Encarei-a sem saber o que falar. 

A verdade era que até eu mesmo estava surpreso de conseguir ficar tanto tempo longe dela, então não poderia julgá-las por sentir a mesma coisa. Mas agora, estava passando por um pequeno dilema. 

Por um lado, fiquei aliviado porque, se Anne não havia dado importância ao meu desaparecimento repentino, isso talvez significasse que ela não tenha ficado chateada comigo. 

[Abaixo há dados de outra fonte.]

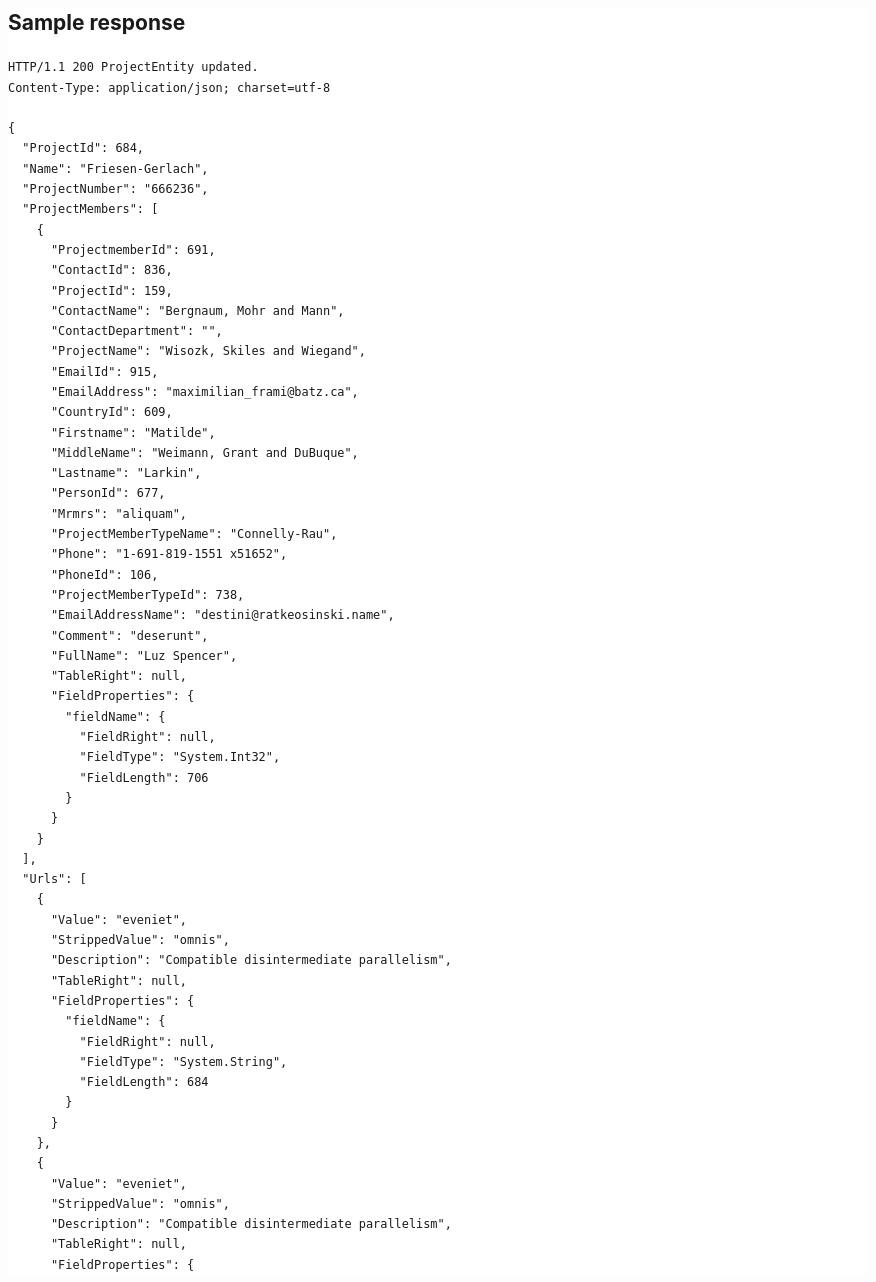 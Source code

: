 ## Sample response

```http_
HTTP/1.1 200 ProjectEntity updated.
Content-Type: application/json; charset=utf-8

{
  "ProjectId": 684,
  "Name": "Friesen-Gerlach",
  "ProjectNumber": "666236",
  "ProjectMembers": [
    {
      "ProjectmemberId": 691,
      "ContactId": 836,
      "ProjectId": 159,
      "ContactName": "Bergnaum, Mohr and Mann",
      "ContactDepartment": "",
      "ProjectName": "Wisozk, Skiles and Wiegand",
      "EmailId": 915,
      "EmailAddress": "maximilian_frami@batz.ca",
      "CountryId": 609,
      "Firstname": "Matilde",
      "MiddleName": "Weimann, Grant and DuBuque",
      "Lastname": "Larkin",
      "PersonId": 677,
      "Mrmrs": "aliquam",
      "ProjectMemberTypeName": "Connelly-Rau",
      "Phone": "1-691-819-1551 x51652",
      "PhoneId": 106,
      "ProjectMemberTypeId": 738,
      "EmailAddressName": "destini@ratkeosinski.name",
      "Comment": "deserunt",
      "FullName": "Luz Spencer",
      "TableRight": null,
      "FieldProperties": {
        "fieldName": {
          "FieldRight": null,
          "FieldType": "System.Int32",
          "FieldLength": 706
        }
      }
    }
  ],
  "Urls": [
    {
      "Value": "eveniet",
      "StrippedValue": "omnis",
      "Description": "Compatible disintermediate parallelism",
      "TableRight": null,
      "FieldProperties": {
        "fieldName": {
          "FieldRight": null,
          "FieldType": "System.String",
          "FieldLength": 684
        }
      }
    },
    {
      "Value": "eveniet",
      "StrippedValue": "omnis",
      "Description": "Compatible disintermediate parallelism",
      "TableRight": null,
      "FieldProperties": {
```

Por outro lado, por que ela não havia dado importância? Ela não tinha dito que me queria por perto? Será que ela não fazia questão da minha presença?

Será que não sentia tanto a minha falta quanto eu sentia a dela? 

– Bom, você parece ainda estar se decidindo quem vai escolher hoje, então vou te deixar em paz. Ah, eu estou livre. 

Dizendo isso, piscou para mim e saiu rebolando da forma vulgar que eu bem me lembrava ser dela. 

Voltei minha atenção para o ambiente outra vez. 

Me sentia seguro estando em um lugar particularmente escuro e escondido, mas era uma questão de tempo até Manoella contar às outras meninas que eu finalmente havia aparecido, e meu esconderijo seria descoberto. 

Por isso, me permiti aproveitar ao máximo o tempo que tinha comigo mesmo. 

Eu deveria procurá-la? Será que ela estava ali? 

Talvez já estivesse acompanhada no andar de cima, e o pensamento fez com que uma dor me atingisse como um soco. 

Eu queria vê-la. Queria que ela estivesse sozinha e bem. Queria que nenhum filho da puta a tivesse machucado, e outra vez senti uma dor angustiante ao constatar que, se ela estivesse ferida, eu seria o culpado. 

Comecei a procurar em volta com mais urgência, enquanto tentava enxergar entre o numeroso grupo de homens no recinto. 

Alguém me ofereceu um whisky, mas como notei que a voz não era da pessoa que eu procurava, neguei a oferta sem dar muita atenção.

Duas meninas tentaram me seduzir para que eu pagasse pelo programa, mas eu nunca estive tão pouco afim de uma transa como naquele momento – o que era estranho, visto que eu estava há um tempo razoável sem sexo – então neguei. 

O problema era que toda a minha atenção – toda ela – estava voltada para a missão de encontrar Anne e falar com ela. 

O que exatamente eu falaria, ainda não sabia, mas na hora algo me viria à cabeça, nem que fosse um pedido de desculpas. 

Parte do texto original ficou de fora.